Macalurin expansion (or Taylor expansion if a != 0) is just expanding the series. Let's use e^(jx) as our example. I'm not going to do cosx or jsinx because that would take too long. You can do it on your own as practice if you really want to or look it up.
First you take the nth derivative, from n= 0 to n = 3 and plug in the a value. In this case a= 0.

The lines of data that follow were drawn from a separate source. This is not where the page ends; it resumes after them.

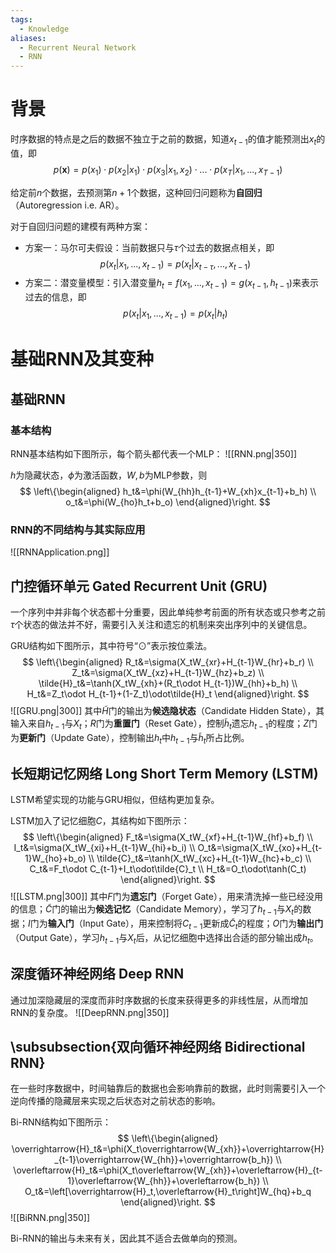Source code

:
 ```yaml
---
tags:
  - Knowledge
aliases:
  - Recurrent Neural Network
  - RNN
---
```

# 背景

时序数据的特点是之后的数据不独立于之前的数据，知道$x_{t-1}$的值才能预测出$x_t$的值，即
$$p(\mathbf{x})=p(x_1)\cdot p(x_2|x_1)\cdot p(x_3|x_1,x_2)\cdot...\cdot p(x_T|x_1,...,x_{T-1})$$

给定前$n$个数据，去预测第$n+1$个数据，这种回归问题称为**自回归**（Autoregression i.e. AR）。

对于自回归问题的建模有两种方案：
- 方案一：马尔可夫假设：当前数据只与$\tau$个过去的数据点相关，即
	$$p(x_t|x_1,...,x_{t-1})=p(x_t|x_{t-\tau},...,x_{t-1})$$
- 方案二：潜变量模型：引入潜变量$h_t=f(x_1,...,x_{t-1})=g(x_{t-1},h_{t-1})$来表示过去的信息，即
	$$p(x_t|x_1,...,x_{t-1})=p(x_t|h_t)$$
# 基础RNN及其变种
## 基础RNN
### 基本结构
RNN基本结构如下图所示，每个箭头都代表一个MLP：
![[RNN.png|350]]

$h$为隐藏状态，$\phi$为激活函数，$W,b$为MLP参数，则
$$
\left\{\begin{aligned}
	h_t&=\phi(W_{hh}h_{t-1}+W_{xh}x_{t-1}+b_h) \\
	o_t&=\phi(W_{ho}h_t+b_o)
\end{aligned}\right.
$$

### RNN的不同结构与其实际应用
![[RNNApplication.png]]
## 门控循环单元 Gated Recurrent Unit (GRU)
一个序列中并非每个状态都十分重要，因此单纯参考前面的所有状态或只参考之前$\tau$个状态的做法并不好，需要引入关注和遗忘的机制来突出序列中的关键信息。

GRU结构如下图所示，其中符号“$\odot$”表示按位乘法。
$$
\left\{\begin{aligned}
	R_t&=\sigma(X_tW_{xr}+H_{t-1}W_{hr}+b_r) \\
	Z_t&=\sigma(X_tW_{xz}+H_{t-1}W_{hz}+b_z) \\
	\tilde{H}_t&=\tanh(X_tW_{xh}+(R_t\odot H_{t-1})W_{hh}+b_h) \\
	H_t&=Z_t\odot H_{t-1}+(1-Z_t)\odot\tilde{H}_t
\end{aligned}\right.
$$
![[GRU.png|300]]
其中$\tilde{H}$门的输出为**候选隐状态**（Candidate Hidden State），其输入来自$h_{t-1}$与$X_t$；$R$门为**重置门**（Reset Gate），控制$\tilde{h}_t$遗忘$h_{t-1}$的程度；$Z$门为**更新门**（Update Gate），控制输出$h_t$中$h_{t-1}$与$\tilde{h}_t$所占比例。
## 长短期记忆网络 Long Short Term Memory (LSTM)
LSTM希望实现的功能与GRU相似，但结构更加复杂。

LSTM加入了记忆细胞$C$，其结构如下图所示：
$$
\left\{\begin{aligned}
	F_t&=\sigma(X_tW_{xf}+H_{t-1}W_{hf}+b_f) \\
	I_t&=\sigma(X_tW_{xi}+H_{t-1}W_{hi}+b_i) \\
	O_t&=\sigma(X_tW_{xo}+H_{t-1}W_{ho}+b_o) \\
	\tilde{C}_t&=\tanh(X_tW_{xc}+H_{t-1}W_{hc}+b_c) \\
	C_t&=F_t\odot C_{t-1}+I_t\odot\tilde{C}_t \\
	H_t&=O_t\odot\tanh(C_t)
\end{aligned}\right.
$$
![[LSTM.png|300]]
其中$F$门为**遗忘门**（Forget Gate），用来清洗掉一些已经没用的信息；$\tilde{C}$门的输出为**候选记忆**（Candidate Memory），学习了$h_{t-1}$与$X_t$的数据；$I$门为**输入门**（Input Gate），用来控制将$C_{t-1}$更新成$\tilde{C}_t$的程度；$O$门为**输出门**（Output Gate），学习$h_{t-1}$与$X_t$后，从记忆细胞中选择出合适的部分输出成$h_t$。
## 深度循环神经网络 Deep RNN
通过加深隐藏层的深度而非时序数据的长度来获得更多的非线性层，从而增加RNN的复杂度。
![[DeepRNN.png|350]]
## \subsubsection{双向循环神经网络 Bidirectional RNN}
在一些时序数据中，时间轴靠后的数据也会影响靠前的数据，此时则需要引入一个逆向传播的隐藏层来实现之后状态对之前状态的影响。

Bi-RNN结构如下图所示：
$$
\left\{\begin{aligned}
	\overrightarrow{H}_t&=\phi(X_t\overrightarrow{W_{xh}}+\overrightarrow{H}_{t-1}\overrightarrow{W_{hh}}+\overrightarrow{b_h}) \\
	\overleftarrow{H}_t&=\phi(X_t\overleftarrow{W_{xh}}+\overleftarrow{H}_{t-1}\overleftarrow{W_{hh}}+\overleftarrow{b_h}) \\
	O_t&=\left[\overrightarrow{H}_t,\overleftarrow{H}_t\right]W_{hq}+b_q
\end{aligned}\right.
$$
![[BiRNN.png|350]]

Bi-RNN的输出与未来有关，因此其不适合去做单向的预测。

n= 0 derivative: just the function at 0: e^(0*j) = e^0 = 1
n= 1 derivative: je^(0*j) = j
n= 2 derivative: j^2*e^(0*j) = -1
n= 3 derivative: j^3*e^(0*j) = -j
Now you multiply each derivative term by ((x-a)^n)/n!, where n = whatever derivative term you are on. Add up each derivative term. Remember, a = 0 and 0! = 1.
approximation of e^(jx) = 1(x-0)^0/0! + j(x-0)^1/1! + -(x-0)^2/2! + -j(x-0)^3/3!
more simplified: 1 + jx - (x^2)/2 - j(x^3)/6
Basically, when you do this process for cosx and jsinx, you find that e^(jx) = cosx + jsinx. You can thank Euler for discovering this. Hope you had fun reading this.
Edit: corrected a fuck up
Julian Bell you can prove it pretty easily with no expansions.
Lyuboslav Angelushev no, it's a simple proof.
Hmm. I'm pretty sure that not all functions have maclaurin series. That is why we also have things like Fourier' series.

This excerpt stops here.